**WHAT NEEDS TO BE DONE:** Your copy should repeat the data that follows exactly and contain no image.

Dataset excerpts:
● ● ● ● ● ● ●
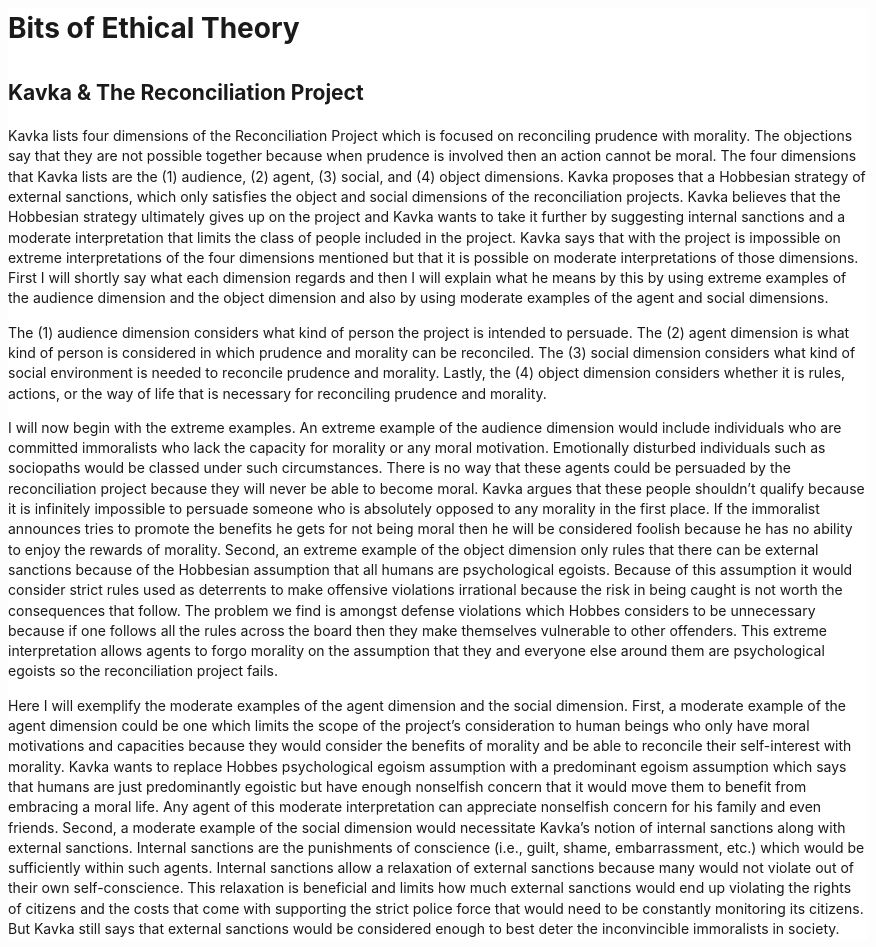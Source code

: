 # Bits of Ethical Theory  

## Kavka & The Reconciliation Project  

Kavka lists four dimensions of the Reconciliation Project which is focused on reconciling prudence with morality. The objections say that they are not possible together because when prudence is involved then an action cannot be moral. The four dimensions that Kavka lists are the (1) audience, (2) agent, (3) social, and (4) object dimensions. Kavka proposes that a Hobbesian strategy of external sanctions, which only satisfies the object and social dimensions of the reconciliation projects. Kavka believes that the Hobbesian strategy ultimately gives up on the project and Kavka wants to take it further by suggesting internal sanctions and a moderate interpretation that limits the class of people included in the project. Kavka says that with the project is impossible on extreme interpretations of the four dimensions mentioned but that it is possible on moderate interpretations of those dimensions. First I will shortly say what each dimension regards and then I will explain what he means by this by using extreme examples of the audience dimension and the object dimension and also by using moderate examples of the agent and social dimensions.

The (1) audience dimension considers what kind of person the project is intended to persuade. The (2) agent dimension is what kind of person is considered in which prudence and morality can be reconciled. The (3) social dimension considers what kind of social environment is needed to reconcile prudence and morality. Lastly, the (4) object dimension considers whether it is rules, actions, or the way of life that is necessary for reconciling prudence and morality.

I will now begin with the extreme examples. An extreme example of the audience dimension would include individuals who are committed immoralists who lack the capacity for morality or any moral motivation. Emotionally disturbed individuals such as sociopaths would be classed under such circumstances. There is no way that these agents could be persuaded by the reconciliation project because they will never be able to become moral. Kavka argues that these people shouldn’t qualify because it is infinitely impossible to persuade someone who is absolutely opposed to any morality in the first place. If the immoralist announces tries to promote the benefits he gets for not being moral then he will be considered foolish because he has no ability to enjoy the rewards of morality. Second, an extreme example of the object dimension only rules that there can be external sanctions because of the Hobbesian assumption that all humans are psychological egoists. Because of this assumption it would consider strict rules used as deterrents to make offensive violations irrational because the risk in being caught is not worth the consequences that follow. The problem we find is amongst defense violations which Hobbes considers to be unnecessary because if one follows all the rules across the board then they make themselves vulnerable to other offenders. This extreme interpretation allows agents to forgo morality on the assumption that they and everyone else around them are psychological egoists so the reconciliation project fails.

Here I will exemplify the moderate examples of the agent dimension and the social dimension. First, a moderate example of the agent dimension could be one which limits the scope of the project’s consideration to human beings who only have moral motivations and capacities because they would consider the benefits of morality and be able to reconcile their self-interest with morality. Kavka wants to replace Hobbes psychological egoism assumption with a predominant egoism assumption which says that humans are just predominantly egoistic but have enough nonselfish concern that it would move them to benefit from embracing a moral life. Any agent of this moderate interpretation can appreciate nonselfish concern for his family and even friends. Second, a moderate example of the social dimension would necessitate Kavka’s notion of internal sanctions along with external sanctions. Internal sanctions are the punishments of conscience (i.e., guilt, shame, embarrassment, etc.) which would be sufficiently within such agents. Internal sanctions allow a relaxation of external sanctions because many would not violate out of their own self-conscience. This relaxation is beneficial and limits how much external sanctions would end up violating the rights of citizens and the costs that come with supporting the strict police force that would need to be constantly monitoring its citizens. But Kavka still says that external sanctions would be considered enough to best deter the inconvincible immoralists in society.
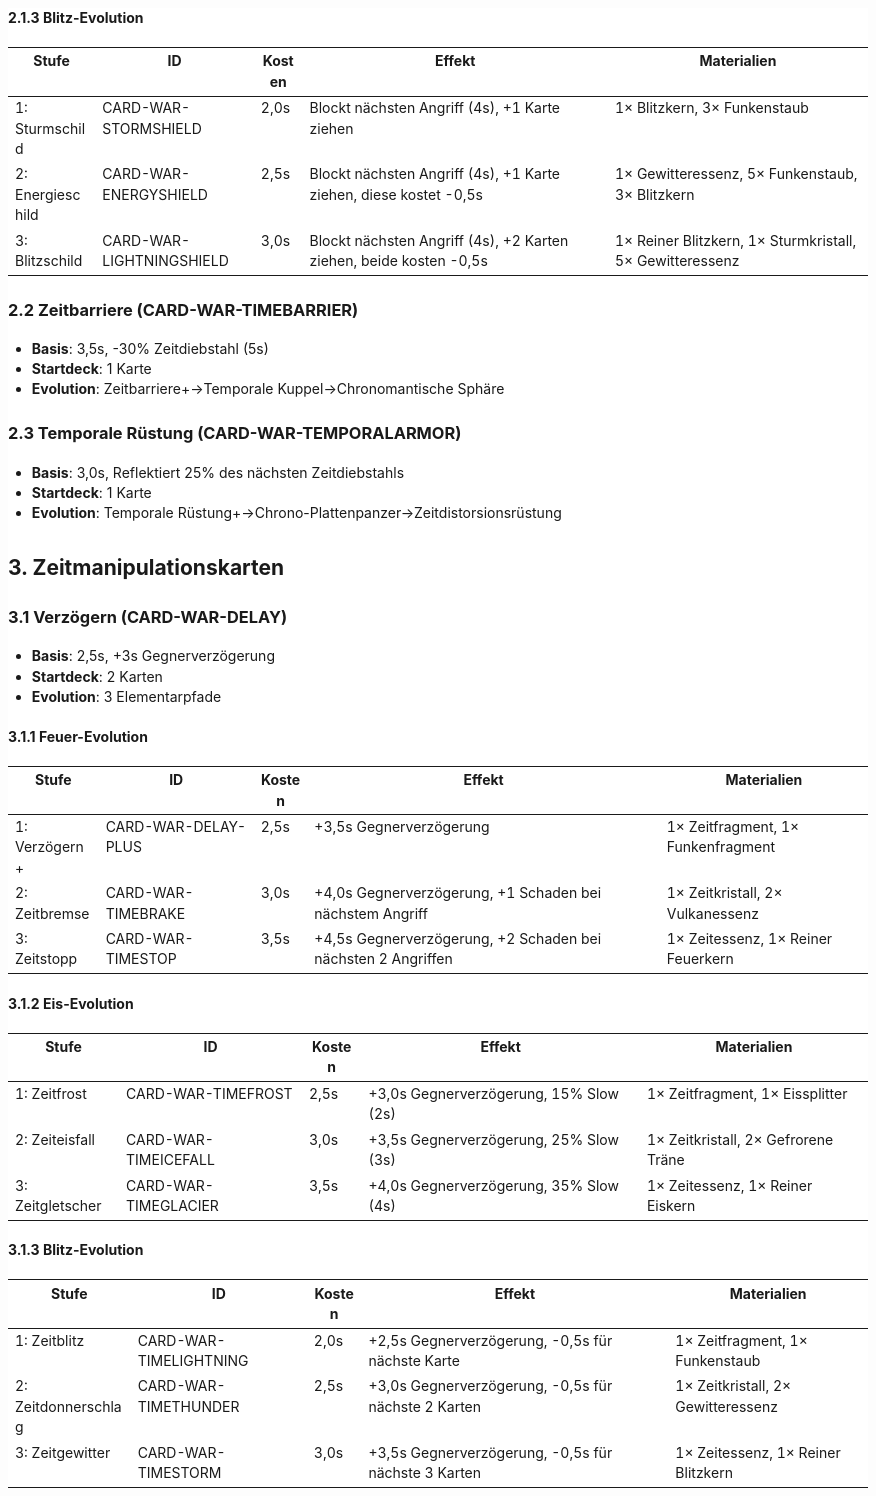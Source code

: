 #### 2.1.3 Blitz-Evolution
| Stufe | ID | Kosten | Effekt | Materialien |
|-------|-----|--------|--------|------------|
| 1: Sturmschild | CARD-WAR-STORMSHIELD | 2,0s | Blockt nächsten Angriff (4s), +1 Karte ziehen | 1× Blitzkern, 3× Funkenstaub |
| 2: Energieschild | CARD-WAR-ENERGYSHIELD | 2,5s | Blockt nächsten Angriff (4s), +1 Karte ziehen, diese kostet -0,5s | 1× Gewitteressenz, 5× Funkenstaub, 3× Blitzkern |
| 3: Blitzschild | CARD-WAR-LIGHTNINGSHIELD | 3,0s | Blockt nächsten Angriff (4s), +2 Karten ziehen, beide kosten -0,5s | 1× Reiner Blitzkern, 1× Sturmkristall, 5× Gewitteressenz |

### 2.2 Zeitbarriere (CARD-WAR-TIMEBARRIER)
- **Basis**: 3,5s, -30% Zeitdiebstahl (5s)
- **Startdeck**: 1 Karte
- **Evolution**: Zeitbarriere+→Temporale Kuppel→Chronomantische Sphäre

### 2.3 Temporale Rüstung (CARD-WAR-TEMPORALARMOR)
- **Basis**: 3,0s, Reflektiert 25% des nächsten Zeitdiebstahls
- **Startdeck**: 1 Karte
- **Evolution**: Temporale Rüstung+→Chrono-Plattenpanzer→Zeitdistorsionsrüstung

## 3. Zeitmanipulationskarten

### 3.1 Verzögern (CARD-WAR-DELAY)
- **Basis**: 2,5s, +3s Gegnerverzögerung
- **Startdeck**: 2 Karten
- **Evolution**: 3 Elementarpfade

#### 3.1.1 Feuer-Evolution
| Stufe | ID | Kosten | Effekt | Materialien |
|-------|-----|--------|--------|------------|
| 1: Verzögern+ | CARD-WAR-DELAY-PLUS | 2,5s | +3,5s Gegnerverzögerung | 1× Zeitfragment, 1× Funkenfragment |
| 2: Zeitbremse | CARD-WAR-TIMEBRAKE | 3,0s | +4,0s Gegnerverzögerung, +1 Schaden bei nächstem Angriff | 1× Zeitkristall, 2× Vulkanessenz |
| 3: Zeitstopp | CARD-WAR-TIMESTOP | 3,5s | +4,5s Gegnerverzögerung, +2 Schaden bei nächsten 2 Angriffen | 1× Zeitessenz, 1× Reiner Feuerkern |

#### 3.1.2 Eis-Evolution
| Stufe | ID | Kosten | Effekt | Materialien |
|-------|-----|--------|--------|------------|
| 1: Zeitfrost | CARD-WAR-TIMEFROST | 2,5s | +3,0s Gegnerverzögerung, 15% Slow (2s) | 1× Zeitfragment, 1× Eissplitter |
| 2: Zeiteisfall | CARD-WAR-TIMEICEFALL | 3,0s | +3,5s Gegnerverzögerung, 25% Slow (3s) | 1× Zeitkristall, 2× Gefrorene Träne |
| 3: Zeitgletscher | CARD-WAR-TIMEGLACIER | 3,5s | +4,0s Gegnerverzögerung, 35% Slow (4s) | 1× Zeitessenz, 1× Reiner Eiskern |

#### 3.1.3 Blitz-Evolution
| Stufe | ID | Kosten | Effekt | Materialien |
|-------|-----|--------|--------|------------|
| 1: Zeitblitz | CARD-WAR-TIMELIGHTNING | 2,0s | +2,5s Gegnerverzögerung, -0,5s für nächste Karte | 1× Zeitfragment, 1× Funkenstaub |
| 2: Zeitdonnerschlag | CARD-WAR-TIMETHUNDER | 2,5s | +3,0s Gegnerverzögerung, -0,5s für nächste 2 Karten | 1× Zeitkristall, 2× Gewitteressenz |
| 3: Zeitgewitter | CARD-WAR-TIMESTORM | 3,0s | +3,5s Gegnerverzögerung, -0,5s für nächste 3 Karten | 1× Zeitessenz, 1× Reiner Blitzkern |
● ● ● ● ● ● ●
**RESULT BELOW:**
Source code

: # Bits of Ethical Theory  

## Kavka & The Reconciliation Project  

Kavka lists four dimensions of the Reconciliation Project which is focused on reconciling prudence with morality. The objections say that they are not possible together because when prudence is involved then an action cannot be moral. The four dimensions that Kavka lists are the (1) audience, (2) agent, (3) social, and (4) object dimensions. Kavka proposes that a Hobbesian strategy of external sanctions, which only satisfies the object and social dimensions of the reconciliation projects. Kavka believes that the Hobbesian strategy ultimately gives up on the project and Kavka wants to take it further by suggesting internal sanctions and a moderate interpretation that limits the class of people included in the project. Kavka says that with the project is impossible on extreme interpretations of the four dimensions mentioned but that it is possible on moderate interpretations of those dimensions. First I will shortly say what each dimension regards and then I will explain what he means by this by using extreme examples of the audience dimension and the object dimension and also by using moderate examples of the agent and social dimensions.

The (1) audience dimension considers what kind of person the project is intended to persuade. The (2) agent dimension is what kind of person is considered in which prudence and morality can be reconciled. The (3) social dimension considers what kind of social environment is needed to reconcile prudence and morality. Lastly, the (4) object dimension considers whether it is rules, actions, or the way of life that is necessary for reconciling prudence and morality.

I will now begin with the extreme examples. An extreme example of the audience dimension would include individuals who are committed immoralists who lack the capacity for morality or any moral motivation. Emotionally disturbed individuals such as sociopaths would be classed under such circumstances. There is no way that these agents could be persuaded by the reconciliation project because they will never be able to become moral. Kavka argues that these people shouldn’t qualify because it is infinitely impossible to persuade someone who is absolutely opposed to any morality in the first place. If the immoralist announces tries to promote the benefits he gets for not being moral then he will be considered foolish because he has no ability to enjoy the rewards of morality. Second, an extreme example of the object dimension only rules that there can be external sanctions because of the Hobbesian assumption that all humans are psychological egoists. Because of this assumption it would consider strict rules used as deterrents to make offensive violations irrational because the risk in being caught is not worth the consequences that follow. The problem we find is amongst defense violations which Hobbes considers to be unnecessary because if one follows all the rules across the board then they make themselves vulnerable to other offenders. This extreme interpretation allows agents to forgo morality on the assumption that they and everyone else around them are psychological egoists so the reconciliation project fails.

Here I will exemplify the moderate examples of the agent dimension and the social dimension. First, a moderate example of the agent dimension could be one which limits the scope of the project’s consideration to human beings who only have moral motivations and capacities because they would consider the benefits of morality and be able to reconcile their self-interest with morality. Kavka wants to replace Hobbes psychological egoism assumption with a predominant egoism assumption which says that humans are just predominantly egoistic but have enough nonselfish concern that it would move them to benefit from embracing a moral life. Any agent of this moderate interpretation can appreciate nonselfish concern for his family and even friends. Second, a moderate example of the social dimension would necessitate Kavka’s notion of internal sanctions along with external sanctions. Internal sanctions are the punishments of conscience (i.e., guilt, shame, embarrassment, etc.) which would be sufficiently within such agents. Internal sanctions allow a relaxation of external sanctions because many would not violate out of their own self-conscience. This relaxation is beneficial and limits how much external sanctions would end up violating the rights of citizens and the costs that come with supporting the strict police force that would need to be constantly monitoring its citizens. But Kavka still says that external sanctions would be considered enough to best deter the inconvincible immoralists in society.
Source code

: #### 2.1.3 Blitz-Evolution
| Stufe | ID | Kosten | Effekt | Materialien |
|-------|-----|--------|--------|------------|
| 1: Sturmschild | CARD-WAR-STORMSHIELD | 2,0s | Blockt nächsten Angriff (4s), +1 Karte ziehen | 1× Blitzkern, 3× Funkenstaub |
| 2: Energieschild | CARD-WAR-ENERGYSHIELD | 2,5s | Blockt nächsten Angriff (4s), +1 Karte ziehen, diese kostet -0,5s | 1× Gewitteressenz, 5× Funkenstaub, 3× Blitzkern |
| 3: Blitzschild | CARD-WAR-LIGHTNINGSHIELD | 3,0s | Blockt nächsten Angriff (4s), +2 Karten ziehen, beide kosten -0,5s | 1× Reiner Blitzkern, 1× Sturmkristall, 5× Gewitteressenz |

### 2.2 Zeitbarriere (CARD-WAR-TIMEBARRIER)
- **Basis**: 3,5s, -30% Zeitdiebstahl (5s)
- **Startdeck**: 1 Karte
- **Evolution**: Zeitbarriere+→Temporale Kuppel→Chronomantische Sphäre

### 2.3 Temporale Rüstung (CARD-WAR-TEMPORALARMOR)
- **Basis**: 3,0s, Reflektiert 25% des nächsten Zeitdiebstahls
- **Startdeck**: 1 Karte
- **Evolution**: Temporale Rüstung+→Chrono-Plattenpanzer→Zeitdistorsionsrüstung

## 3. Zeitmanipulationskarten

### 3.1 Verzögern (CARD-WAR-DELAY)
- **Basis**: 2,5s, +3s Gegnerverzögerung
- **Startdeck**: 2 Karten
- **Evolution**: 3 Elementarpfade

#### 3.1.1 Feuer-Evolution
| Stufe | ID | Kosten | Effekt | Materialien |
|-------|-----|--------|--------|------------|
| 1: Verzögern+ | CARD-WAR-DELAY-PLUS | 2,5s | +3,5s Gegnerverzögerung | 1× Zeitfragment, 1× Funkenfragment |
| 2: Zeitbremse | CARD-WAR-TIMEBRAKE | 3,0s | +4,0s Gegnerverzögerung, +1 Schaden bei nächstem Angriff | 1× Zeitkristall, 2× Vulkanessenz |
| 3: Zeitstopp | CARD-WAR-TIMESTOP | 3,5s | +4,5s Gegnerverzögerung, +2 Schaden bei nächsten 2 Angriffen | 1× Zeitessenz, 1× Reiner Feuerkern |

#### 3.1.2 Eis-Evolution
| Stufe | ID | Kosten | Effekt | Materialien |
|-------|-----|--------|--------|------------|
| 1: Zeitfrost | CARD-WAR-TIMEFROST | 2,5s | +3,0s Gegnerverzögerung, 15% Slow (2s) | 1× Zeitfragment, 1× Eissplitter |
| 2: Zeiteisfall | CARD-WAR-TIMEICEFALL | 3,0s | +3,5s Gegnerverzögerung, 25% Slow (3s) | 1× Zeitkristall, 2× Gefrorene Träne |
| 3: Zeitgletscher | CARD-WAR-TIMEGLACIER | 3,5s | +4,0s Gegnerverzögerung, 35% Slow (4s) | 1× Zeitessenz, 1× Reiner Eiskern |

#### 3.1.3 Blitz-Evolution
| Stufe | ID | Kosten | Effekt | Materialien |
|-------|-----|--------|--------|------------|
| 1: Zeitblitz | CARD-WAR-TIMELIGHTNING | 2,0s | +2,5s Gegnerverzögerung, -0,5s für nächste Karte | 1× Zeitfragment, 1× Funkenstaub |
| 2: Zeitdonnerschlag | CARD-WAR-TIMETHUNDER | 2,5s | +3,0s Gegnerverzögerung, -0,5s für nächste 2 Karten | 1× Zeitkristall, 2× Gewitteressenz |
| 3: Zeitgewitter | CARD-WAR-TIMESTORM | 3,0s | +3,5s Gegnerverzögerung, -0,5s für nächste 3 Karten | 1× Zeitessenz, 1× Reiner Blitzkern |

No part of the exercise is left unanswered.